子供達は、代替ロケットとして「チラノサウルス号」に乗り込み、地球を脱出するが、迫りくる14歳のタイムリミットと、宇宙船を乗っ取られたチキン・ジョージの怨念に悩まされ続ける。しかも、破滅は地球に止まらず、当初の目的地であったアンドロメダ星雲にも波及している。果たして、選ばれた子供達は、人類滅亡の危機を乗り越える事ができるのか?
[編集] 登場人物
- チキン・ジョージ
- 動物界からの人間への使者。異形の天才科学者
- チキン・ルーシー
- チキン・ジョージによって知性を授かったニワトリ
- 繁野
- チキン・ジョージを生み出した鶏肉製造工場の技師
- ヤング大統領
- アメリカ大統領で正義漢
- アメリカ・ヤング
- アメリカ大統領の息子。緑色の髪に全ての植物の遺伝情報を持って生まれたほか、全生物の遺伝情報を持っている。名実共に、選ばれた子供達の代表であると共に、地球上の全ての生命の最後の希望を担っている
- ローズ氏
- 不老不死研究に没頭する大富豪
- バーバラ
- チキン・ジョージの愛人となったスパイ
- 戸川洋子
- 愛称はヨッコ 14歳でアイドル歌手の遊びの相手とされ、子供を身ごもった中学生
- 戸川きよら
- ヨッコの息子。
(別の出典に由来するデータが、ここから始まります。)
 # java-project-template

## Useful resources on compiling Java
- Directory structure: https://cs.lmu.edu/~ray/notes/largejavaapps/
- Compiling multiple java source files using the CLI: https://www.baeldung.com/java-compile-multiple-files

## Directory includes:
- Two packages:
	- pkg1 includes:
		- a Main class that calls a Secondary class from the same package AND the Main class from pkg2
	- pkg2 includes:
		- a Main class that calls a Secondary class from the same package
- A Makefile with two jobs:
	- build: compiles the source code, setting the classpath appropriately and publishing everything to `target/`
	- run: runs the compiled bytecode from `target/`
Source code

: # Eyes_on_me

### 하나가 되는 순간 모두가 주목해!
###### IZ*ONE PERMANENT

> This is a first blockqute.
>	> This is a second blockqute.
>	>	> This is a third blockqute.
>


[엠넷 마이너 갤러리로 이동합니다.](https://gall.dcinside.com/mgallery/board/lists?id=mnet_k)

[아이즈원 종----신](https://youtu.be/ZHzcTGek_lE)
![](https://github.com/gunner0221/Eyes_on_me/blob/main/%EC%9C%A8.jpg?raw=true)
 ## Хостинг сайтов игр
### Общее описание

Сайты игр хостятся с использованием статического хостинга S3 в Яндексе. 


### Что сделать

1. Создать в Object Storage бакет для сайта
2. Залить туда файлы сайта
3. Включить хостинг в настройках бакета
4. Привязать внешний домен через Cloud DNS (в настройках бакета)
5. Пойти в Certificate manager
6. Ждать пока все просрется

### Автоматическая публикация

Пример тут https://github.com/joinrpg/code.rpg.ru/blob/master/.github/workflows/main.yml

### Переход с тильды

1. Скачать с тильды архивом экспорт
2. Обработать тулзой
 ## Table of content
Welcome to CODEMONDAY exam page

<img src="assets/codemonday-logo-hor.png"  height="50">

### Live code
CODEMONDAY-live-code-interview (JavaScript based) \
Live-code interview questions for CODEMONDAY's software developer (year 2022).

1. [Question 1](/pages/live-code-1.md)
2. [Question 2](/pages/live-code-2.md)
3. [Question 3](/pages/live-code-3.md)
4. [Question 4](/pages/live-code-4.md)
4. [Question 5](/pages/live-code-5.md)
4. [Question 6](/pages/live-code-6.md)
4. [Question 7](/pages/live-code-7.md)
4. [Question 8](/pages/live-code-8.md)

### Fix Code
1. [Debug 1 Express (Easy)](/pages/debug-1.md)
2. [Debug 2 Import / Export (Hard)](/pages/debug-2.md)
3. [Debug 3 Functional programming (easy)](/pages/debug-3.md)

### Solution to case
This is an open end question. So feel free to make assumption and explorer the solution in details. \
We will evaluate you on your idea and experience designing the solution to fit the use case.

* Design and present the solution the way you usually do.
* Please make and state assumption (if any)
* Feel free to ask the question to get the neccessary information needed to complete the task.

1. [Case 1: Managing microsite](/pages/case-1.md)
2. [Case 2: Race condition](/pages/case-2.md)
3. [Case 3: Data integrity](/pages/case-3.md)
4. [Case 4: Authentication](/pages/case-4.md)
遺伝子の配列がアメリカ・ヤングと殆ど同じ 後に遺伝操作によってアメリカとして転生する
- マーサ・ゴーマン
- アメリカ副大統領。悪役
- エリザベス
- マーサ・ゴーマンの孫。選ばれた子供
- 岬一郎
- 日本国総理大臣
- 岬タロウ
- 岬総理大臣の息子。選ばれた子供
- のばら
- ローズ氏のコピーである少女。選ばれた子供達を悩ます存在
[編集] 『漂流教室』との相違点
- 『漂流教室』が人類滅亡後の世界へ子供達がいきなり飛ばされるというストーリー展開であるのに対し、『14歳』は人類滅亡のプロセスを詳細に描き出す
- 『漂流教室』が母と息子の関係を描いていたのに対し、『14歳』は父と息子(アメリカ大統領親子、日本国総理大臣親子)がメインテーマである。また、漂流教室における母・息子関係が強固な絆であるのに対し、『14歳』における母・息子関係は、ヨッコの一方的な溺愛と、それに応える素振りを見せないきよらとに描かれている
- 『漂流教室』は、マンガ界の『蝿の王』と呼ばれるほど子供同士の殺し合いや内ゲバを激しく描いており、極限状況においてはエリートよりも悪ガキくらいのほうが強いというメッセージを強く打ち出している。それに対し、『14歳』の子供たちは、「選ばれた子供たち」であり、団結力・問題解決能力に抜きん出たエリートである
- 『14歳』には、本性を言い当てられると死んでしまう人造人間、ハーメルンの笛吹き男の物語のように呼び出される子供達、イエス のミイラかと思われた悪魔のミイラなど、都市伝説的なテーマが見られる
- 『漂流教室』の物語は地球で完結しているが、『14歳』のストーリーは宇宙なくして成立しない。破滅が他の銀河にも波及し、宇宙の果てでは宇宙が明るくなっているなど『わたしは真悟』以降の楳図の形而上学的作品世界が展開される
- 『14歳』の絵柄は意識的に歪曲されており、特に、物語前半においては、遠近法・輪郭線とも歪曲が激しい。その絵柄は、ほとんどマニエリスム的である
[編集] 他の楳図作品との関連
『14歳』は楳図かずおの集大成ともいえる大作で、過去の作品でも見られたテーマが、より深く、より大きな説得力を持って、描かれている。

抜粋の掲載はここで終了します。